The economy of Villa Gesell is dominated by the summer tourist season, which sees thousands of holidaymakers make their way to the Atlantic coast of Buenos Aires Province. The main tourist season lasts from December until February, after the end of the main holiday season most of the hotels, bars and restaurants close up, but some of the local establishments and hostels remain open all year round.

==History==

In 1931 Don Carlos Idaho Gesell purchased 16 acre of sand dunes, and over the years he planted many thousands of trees and built a home for his family. Between the 1940s and the 1970s the population of Villa Gesell swelled as hippies and free thinkers fleeing the crowded metropolis of Buenos Aires made their way to the picturesque coastal village.

In the early years of Villa Gesell, Don Carlos Gesell introduced the "Plan galopante" (galloping plan) which meant if a householder would purchase a property inside Villa Gesell, and if they built a home within a specified period of time, a percentage of the purchase price would be discounted, in time bringing in thousands of people from around the world, especially Germany and Italy and other European nations, seeking a quiet and peaceful place to live.

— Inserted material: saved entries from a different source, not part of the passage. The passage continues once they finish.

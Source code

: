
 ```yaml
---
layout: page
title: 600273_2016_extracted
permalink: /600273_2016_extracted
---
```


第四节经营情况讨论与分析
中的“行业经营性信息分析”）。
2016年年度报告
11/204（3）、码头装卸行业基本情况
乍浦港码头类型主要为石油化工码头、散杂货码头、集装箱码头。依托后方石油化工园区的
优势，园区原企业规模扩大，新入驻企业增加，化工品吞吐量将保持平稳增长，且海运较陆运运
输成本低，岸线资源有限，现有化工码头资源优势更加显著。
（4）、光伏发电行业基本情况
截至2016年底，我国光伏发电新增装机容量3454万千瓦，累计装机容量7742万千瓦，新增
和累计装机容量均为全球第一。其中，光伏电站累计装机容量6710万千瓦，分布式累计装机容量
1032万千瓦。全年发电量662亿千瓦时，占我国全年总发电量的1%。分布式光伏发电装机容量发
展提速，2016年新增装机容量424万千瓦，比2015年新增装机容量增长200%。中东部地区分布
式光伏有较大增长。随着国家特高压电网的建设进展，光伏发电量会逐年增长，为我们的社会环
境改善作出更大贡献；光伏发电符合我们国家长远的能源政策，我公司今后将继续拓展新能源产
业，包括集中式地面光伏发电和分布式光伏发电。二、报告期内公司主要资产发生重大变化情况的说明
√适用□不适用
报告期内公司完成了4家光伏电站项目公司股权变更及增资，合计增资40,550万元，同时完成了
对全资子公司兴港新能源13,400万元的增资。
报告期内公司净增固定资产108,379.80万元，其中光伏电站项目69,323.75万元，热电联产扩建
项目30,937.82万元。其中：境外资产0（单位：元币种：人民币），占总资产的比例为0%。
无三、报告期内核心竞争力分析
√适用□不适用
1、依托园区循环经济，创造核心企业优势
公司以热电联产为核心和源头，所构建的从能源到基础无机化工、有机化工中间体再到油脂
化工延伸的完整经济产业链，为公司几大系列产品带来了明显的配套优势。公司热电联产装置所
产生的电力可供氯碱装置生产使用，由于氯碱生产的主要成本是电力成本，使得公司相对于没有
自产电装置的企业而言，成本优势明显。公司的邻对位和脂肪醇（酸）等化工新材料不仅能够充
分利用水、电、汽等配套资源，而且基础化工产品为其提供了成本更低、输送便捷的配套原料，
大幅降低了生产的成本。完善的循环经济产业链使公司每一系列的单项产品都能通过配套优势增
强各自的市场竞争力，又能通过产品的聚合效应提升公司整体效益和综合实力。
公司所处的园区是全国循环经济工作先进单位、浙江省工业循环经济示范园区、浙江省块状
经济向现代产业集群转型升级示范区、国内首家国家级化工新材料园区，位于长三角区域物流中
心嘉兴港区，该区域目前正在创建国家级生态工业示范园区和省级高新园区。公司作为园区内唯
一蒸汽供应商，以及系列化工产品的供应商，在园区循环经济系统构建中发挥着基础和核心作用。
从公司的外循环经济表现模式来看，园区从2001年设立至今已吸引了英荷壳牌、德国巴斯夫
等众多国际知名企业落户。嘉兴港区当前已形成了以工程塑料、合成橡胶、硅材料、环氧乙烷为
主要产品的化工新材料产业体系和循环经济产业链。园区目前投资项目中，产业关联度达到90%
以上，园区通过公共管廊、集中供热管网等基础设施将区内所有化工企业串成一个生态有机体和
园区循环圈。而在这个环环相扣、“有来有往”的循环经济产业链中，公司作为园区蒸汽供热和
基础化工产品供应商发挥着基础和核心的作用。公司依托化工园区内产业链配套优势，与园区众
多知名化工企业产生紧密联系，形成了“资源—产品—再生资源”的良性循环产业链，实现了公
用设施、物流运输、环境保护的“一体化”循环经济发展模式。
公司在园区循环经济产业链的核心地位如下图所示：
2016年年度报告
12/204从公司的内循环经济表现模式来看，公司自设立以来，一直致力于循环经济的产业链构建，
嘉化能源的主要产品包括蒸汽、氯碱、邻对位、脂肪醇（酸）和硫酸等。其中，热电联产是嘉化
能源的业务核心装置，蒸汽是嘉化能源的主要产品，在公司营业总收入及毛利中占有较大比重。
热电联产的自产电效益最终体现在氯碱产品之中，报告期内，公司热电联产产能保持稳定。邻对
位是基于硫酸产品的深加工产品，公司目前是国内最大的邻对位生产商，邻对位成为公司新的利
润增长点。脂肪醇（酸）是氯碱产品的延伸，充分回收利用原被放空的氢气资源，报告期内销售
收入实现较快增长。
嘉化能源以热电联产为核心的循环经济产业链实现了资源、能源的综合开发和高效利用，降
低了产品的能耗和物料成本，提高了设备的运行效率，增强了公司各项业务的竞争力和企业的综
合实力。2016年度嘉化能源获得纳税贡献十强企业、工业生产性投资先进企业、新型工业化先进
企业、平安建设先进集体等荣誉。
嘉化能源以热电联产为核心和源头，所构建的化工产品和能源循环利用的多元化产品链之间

Around 1970, Villa Gesell gained its status as a city, and as the settlement of Villa Gesell grew in popularity, commercial interests took over, spoiling Gesell's idea of a tranquil village surrounded by nature.

As the sand dunes were bulldozed to make space for seafront bars and restaurants, the settlement of Mar Azul was established in order to reestablish Gesell's ideal of urban development in tune with nature.

Since 2004, work has been undertaken to remove many of the concrete slab seafront bars and restaurants, in order to return the coastline of Villa Gesell to the state Gesell had intended.

Villa Gesell is host to "Le Touquet", one of the largest motocross races in the world. These races are held at nearby cities from time to time.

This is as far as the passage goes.